1、きっかけ  なぜ社会保険労務士が「クレーム」対応に着目するようになったか

(年金トラブル)
・「ねんきん特別便」の対応
・社会保険事務所をとりまく状況

→「正確に説明する」「よく聞く」「あいまいな対応はしない」「平身低頭」
(マスコミが最大のクレーマーなのだが、従来の社会保険事務所職員の対応が原因その他制度やシステムに関するものが要因)

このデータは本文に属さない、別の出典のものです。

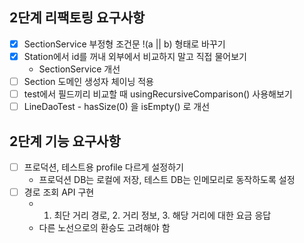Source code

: ## 2단계 리팩토링 요구사항
- [x] SectionService 부정형 조건문 !(a || b) 형태로 바꾸기
- [x] Station에서 id를 꺼내 외부에서 비교하지 말고 직접 물어보기
  - SectionService 개선
- [ ] Section 도메인 생성자 체이닝 적용
- [ ] test에서 필드끼리 비교할 때 usingRecursiveComparison() 사용해보기 
- [ ] LineDaoTest - hasSize(0) 을 isEmpty() 로 개선

## 2단계 기능 요구사항
- [ ] 프로덕션, 테스트용 profile 다르게 설정하기
  - 프로덕션 DB는 로컬에 저장, 테스트 DB는 인메모리로 동작하도록 설정 
- [ ] 경로 조회 API 구현
  - 1. 최단 거리 경로, 2. 거리 정보, 3. 해당 거리에 대한 요금 응답
  -  다른 노선으로의 환승도 고려해야 함
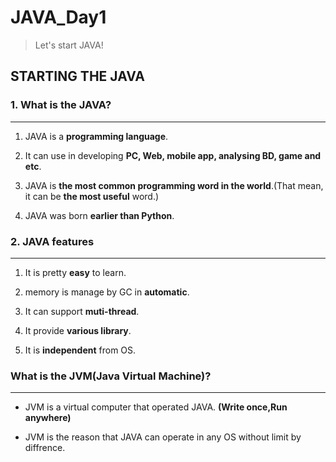 # JAVA_Day1

>Let's start JAVA!

## STARTING THE JAVA

### 1. What is the JAVA?
---

1. JAVA is a **programming language**.

2. It can use in developing **PC, Web, mobile app, analysing BD, game and etc**.

3. JAVA is **the most common programming word in the world**.(That mean, it can be **the most useful** word.)

4. JAVA was born **earlier than Python**.

### 2. JAVA features
---  

1. It is pretty **easy** to learn.

2. memory is manage by GC in **automatic**.

3. It can support **muti-thread**.

4. It provide **various library**.

5. It is **independent** from OS.

### What is the JVM(Java Virtual Machine)?
---  

* JVM is a virtual computer that operated JAVA. **(Write once,Run anywhere)**

* JVM is the reason that JAVA can operate in any OS without limit by diffrence.  

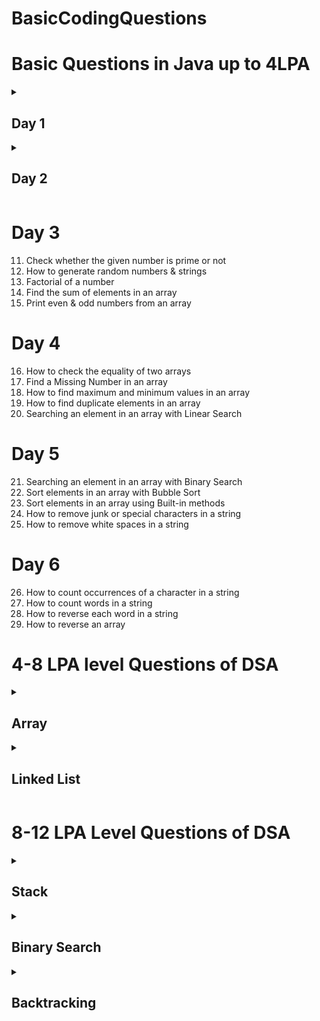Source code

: # BasicCodingQuestions

# Basic Questions in Java up to 4LPA 
 <Details> <summary> <h2>Day 1</h2></summary>
  
| Question No | Topic Name | Link |
| --- | --- | --- |
| 1 | Swap two Numbers | [Link](https://github.com/kartik2828/BasicCodingQuestions/blob/main/Solutions/src/Day1/swapTwoNumbers.java) |
| 2 | Reverse a Number | [Link](https://github.com/kartik2828/BasicCodingQuestions/blob/main/Solutions/src/Day1/reverseANumber.java) |
| 3 | Reverse a String | [Link](https://github.com/kartik2828/BasicCodingQuestions/blob/main/Solutions/src/Day1/reverseString.java) |
| 4 | Palindrome Number | [Link](https://github.com/kartik2828/BasicCodingQuestions/blob/main/Solutions/src/Day1/palindromeNumber.java) |
| 5 | Palindrome String | [Link](https://github.com/kartik2828/BasicCodingQuestions/blob/main/Solutions/src/Day1/palindromeString.java) |
 </Details>

 <Details> <summary> <h2>Day 2</h2></summary>
  
| Question No | Topic Name | Link |
| --- | --- | --- |
| 6 | Count the number of digits in a number | [Link](https://github.com/kartik2828/BasicCodingQuestions/blob/main/Solutions/src/Day2/countOfDigits.java) |
| 7 | Count the number of even and odd digits in a number | [Link](https://github.com/kartik2828/BasicCodingQuestions/blob/main/Solutions/src/Day2/countEvenOdd.java) |
| 8 | Count the sum of digits in a number | [Link](https://github.com/kartik2828/BasicCodingQuestions/blob/main/Solutions/src/Day2/sumOfDigits.java) |
| 9 | Find the largest of 3 Numbers | [Link](https://github.com/kartik2828/BasicCodingQuestions/blob/main/Solutions/src/Day2/findLargest.java) |
| 10 | Generate Fibonacci series | [Link](https://github.com/kartik2828/BasicCodingQuestions/blob/main/Solutions/src/Day2/fibonacciSeries.java) |
 </Details>

# Day 3
11. Check whether the given number is prime or not
12. How to generate random numbers & strings 
13. Factorial of a number 
14. Find the sum of elements in an array 
15. Print even & odd numbers from an array

# Day 4
16. How to check the equality of two arrays 
17. Find a Missing Number in an array 
18. How to find maximum and minimum values in an array 
19. How to find duplicate elements in an array 
20. Searching an element in an array with Linear Search

# Day 5
21. Searching an element in an array with Binary Search 
22. Sort elements in an array with Bubble Sort 
23. Sort elements in an array using Built-in methods 
24. How to remove junk or special characters in a string 
25. How to remove white spaces in a string

# Day 6    
26. How to count occurrences of a character in a string 
27. How to count words in a string 
28. How to reverse each word in a string 
29. How to reverse an array

# 4-8 LPA level Questions of DSA
<Details> <summary> <h2>Array </h2></summary>

| Topic | Name | Link |
|:-----:|:-----:|:-----:|                                                                                                                          
| Array | Contains Duplicate | [Link](https://leetcode.com/problems/contains-duplicate/description/) |
|  | Valid Anagram | [Link](https://leetcode.com/problems/valid-anagram/description/) |
|  | Two Sum | [Link](https://leetcode.com/problems/two-sum/description/) |
|  | Group Anagrams | [Link](https://leetcode.com/problems/group-anagrams/description/) |
|  | Top K Frequent Elements | [Link](https://leetcode.com/problems/top-k-frequent-elements/description/) |
|  | Encode and Decode Strings | [Link](https://leetcode.com/problems/encode-and-decode-strings/description/) |
|  | Product of Array Except Self | [Link](https://leetcode.com/problems/product-of-array-except-self/description/) |
|  | Valid Sudoku | [Link](https://leetcode.com/problems/valid-sudoku/description/) |
|  | Longest Consecutive Sequence | [Link](https://leetcode.com/problems/longest-consecutive-sequence/description/) |
|  | Valid Palindrome | [Link](https://leetcode.com/problems/valid-palindrome/description/) |
|  | Two Sum II Input Array Is Sorted | [Link](https://leetcode.com/problems/two-sum-ii-input-array-is-sorted/description/) |
|  | 3Sum | [Link](https://leetcode.com/problems/3sum/description/) |
|  | Container With Most Water | [Link](https://leetcode.com/problems/container-with-most-water/description/) |
|  | Trapping Rain Water | [Link](https://leetcode.com/problems/trapping-rain-water/description/) |
|  | Best Time to Buy And Sell Stock | [Link](https://leetcode.com/problems/best-time-to-buy-and-sell-stock/description/) |
|  | Longest Substring Without Repeating Characters | [Link](https://leetcode.com/problems/longest-substring-without-repeating-characters/description/) |
|  | Longest Repeating Character Replacement | [Link](https://leetcode.com/problems/longest-repeating-character-replacement/description/) |
|  | Permutation In String | [Link](https://leetcode.com/problems/permutation-in-string/description/) |
|  | Minimum Window Substring | [Link](https://leetcode.com/problems/minimum-window-substring/description/) |
|  | Sliding Window Maximum | [Link](https://leetcode.com/problems/sliding-window-maximum/description/) |
</Details>

<Details> <summary> <h2>Linked List </h2></summary>

| Topic | Name | Link |
|:-----:|:-----:|:-----:|
| Linked List | Reverse Linked List | [Link](https://leetcode.com/problems/reverse-linked-list/description/) |
|  | Merge Two Sorted Lists | [Link](https://leetcode.com/problems/merge-two-sorted-lists/description/) |
|  | Reorder List | [Link](https://leetcode.com/problems/reorder-list/description/) |
|  | Remove Nth Node From End of List | [Link](https://leetcode.com/problems/remove-nth-node-from-end-of-list/description/) |
|  | Copy List With Random Pointer | [Link](https://leetcode.com/problems/copy-list-with-random-pointer/description/) |
|  | Add Two Numbers | [Link](https://leetcode.com/problems/add-two-numbers/description/) |
|  | Linked List Cycle | [Link](https://leetcode.com/problems/linked-list-cycle/description/) |
|  | Find The Duplicate Number | [Link](https://leetcode.com/problems/find-the-duplicate-number/description/) |
|  | LRU Cache | [Link](https://leetcode.com/problems/lru-cache/description/) |
|  | Merge K Sorted Lists | [Link](https://leetcode.com/problems/merge-k-sorted-lists/description/) |
|  | Reverse Nodes In K Group | [Link](https://leetcode.com/problems/reverse-nodes-in-k-group/description/) |
</Details>

# 8-12 LPA Level Questions of DSA
<Details> <Summary><h2>Stack</h2></Summary> 

| Topic | Name | Link |
|:-----:|:-----:|:-----:|
| Stack | Valid Parentheses | [Link](https://leetcode.com/problems/valid-parentheses/description/) |
|  | Min Stack | [Link](https://leetcode.com/problems/min-stack/description/) |
|  | Evaluate Reverse Polish Notation | [Link](https://leetcode.com/problems/evaluate-reverse-polish-notation/description/) |
|  | Generate Parentheses | [Link](https://leetcode.com/problems/generate-parentheses/description/) |
|  | Daily Temperatures | [Link](https://leetcode.com/problems/daily-temperatures/description/) |
|  | Car Fleet | [Link](https://leetcode.com/problems/car-fleet/description/) |
|  | Largest Rectangle In Histogram | [Link](https://leetcode.com/problems/largest-rectangle-in-histogram/description/) |
</Details>

<Details> <Summary><h2>Binary Search</h2></Summary> 
 
| Topic | Name | Link |
|:-----:|:-----:|:-----:|
| Binary Search | Binary Search | [Link](https://leetcode.com/problems/binary-search/description/) |
|  | Search a 2D Matrix | [Link](https://leetcode.com/problems/search-a-2d-matrix/description/) |
|  | Koko Eating Bananas | [Link](https://leetcode.com/problems/koko-eating-bananas/description/) |
|  | Find Minimum In Rotated Sorted Array | [Link](https://leetcode.com/problems/find-minimum-in-rotated-sorted-array/description/) |
|  | Search In Rotated Sorted Array | [Link](https://leetcode.com/problems/search-in-rotated-sorted-array/description/) |
|  | Time Based Key Value Store | [Link](https://leetcode.com/problems/time-based-key-value-store/description/) |
|  | Median of Two Sorted Arrays | [Link](https://leetcode.com/problems/median-of-two-sorted-arrays/description/) |
</Details>

<Details> <Summary><h2>Backtracking</h2></Summary> 

| Topic | Name | Link |
|:-----:|:-----:|:-----:|
| Backtracking | Subsets | [Link](https://leetcode.com/problems/subsets/description/) |
|  | Combination Sum | [Link](https://leetcode.com/problems/combination-sum/description/) |
|  | Permutations | [Link](https://leetcode.com/problems/permutations/description/) |
|  | Subsets II | [Link](https://leetcode.com/problems/subsets-ii/description/) |
|  | Combination Sum II | [Link](https://leetcode.com/problems/combination-sum-ii/description/) |
|  | Word Search | [Link](https://leetcode.com/problems/word-search/description/) |
|  | Palindrome Partitioning | [Link](https://leetcode.com/problems/palindrome-partitioning/description/) |
|  | Letter Combinations of a Phone Number | [Link](https://leetcode.com/problems/letter-combinations-of-a-phone-number/description/) |
|  | N Queens | [Link](https://leetcode.com/problems/n-queens/description/) |
</Details>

2、評価について クレーム対応については、組織が求める総合的な人材評価要素が
詰まっている。

・クレーム対応ができる人を評価するとすれば、以下の要素になるだろう。
「胆力」「忍耐力」
「総合知識力」担当業務並びにその業務を包括する全体業務の把握、実務処理の把握
「遂行力」説明通りの結果を出すことができる
「人心力」「包容力」怒気を鎮め、翻心させることができる(クレーマーから上得意へ)
「察知力」「手際力」相手の目的を見抜く(クレーマーに変身させない)
「経験」「慣れ」

→いずれをとっても数値化に馴染まないためか、人事制度化がほとんどされない。


○クレーマーの「定義」
・イチャモンをつける人
・理不尽な要求をする人
・無理難題を言って楽しむ人
(私を成長させてくれた人)

○クレーマーの「特徴」
・通常では苦情と言えないものを、大げさに取り上げる
・一つの事に対して、複数の苦情を訴える
・過去の苦情被害を持ち出し、自分を優位に置く
・「苦情ゲーム」として愉しむ
・恐喝には至らないが、対応が困るように脅しを仕向けてくる
・関連先全体に苦情として申し入れをしてくる
・現場で話をすれば解決できることを、本部や関連各所に申し入れる
・一度は解決したと思ったところ、また来る。次に来ない保証はない
・家族など公認の者もいる
・相手が困るのを面白がる「愉快犯型」と、結果として金品を求める「要求型」がある

○クレーマーの種類
・たかり、恐喝
・愉快犯、ストレス解消、優越感
・「リタメイト」‥昔を懐かしむだけのクレーマー(元管理職で、退職後もかつて部下にしていたように、対象を叱ったり、指導しようとしたり、無理難題を吹っかける。クレーム先企業の管理に問題があると指摘し、教育係を要望してくる。他、懲戒処分や人事処分などを要求してくる。)
・話し相手探し(何を要求しているか不明)

○「クレーム」各種
・”苦情”=不満 →要望 (真摯に受け止める必要アリ)
       →諦め (同上)
・クレーム →補償要求 (営業妨害かどうかの判断が必要)

○”苦情”対応対策の意義
・外部からの業務改善提案として(新商品開発などに結びつくことが多い)
・取引先に安全と安心と信頼の認識を与える
・商品以外での付加価値となる

4、クレーム処理組織体制
・同業者情報網(照会)
・現場担当者へのヒアリング
・二人対応体制
・対応責任者にはその件に関しトップと同じ権限を与える
・苦情処理シートや報告書のファイリング
・相談用紙など用意しておく
・ベテランの者を責任者に据える
・対応会議にて全員同じ方針で臨む
・検証会議には開発部などその件に関連する部署責任者も参加する
・保安員を置く


5、時代背景
・社会現象化‥ネット掲示板によるメーカー等企業批判の増大、日常化 
・大企業トップの謝罪の増加‥不正取引等が水面上へ
・社会全体のコミュニケーション不全→ボキャブラリ不足、相手との摩擦を小さくするような話し方や受け応えが下手
・リスクマネジメントの欠落‥情報の蓄積や共有がない、リスクを回避しようとする姿勢がない(消費者が危険を負担するという売り手市場意識の名残り)


6、クレーマーのターゲット
・「安全苦情」(反撃の心配がなく、安全地帯でクレームがつけられる)
→公務員、百貨店、医者、学校、鉄道、タクシー


7、コメント
・「苦情を言うのも苦痛」なはずで、嫌なことに巻き込まれたという意識に気付いて対応することが大事(クレーマーにならざるを得ない事情など)。したがって、原状回復だけでは解決しない。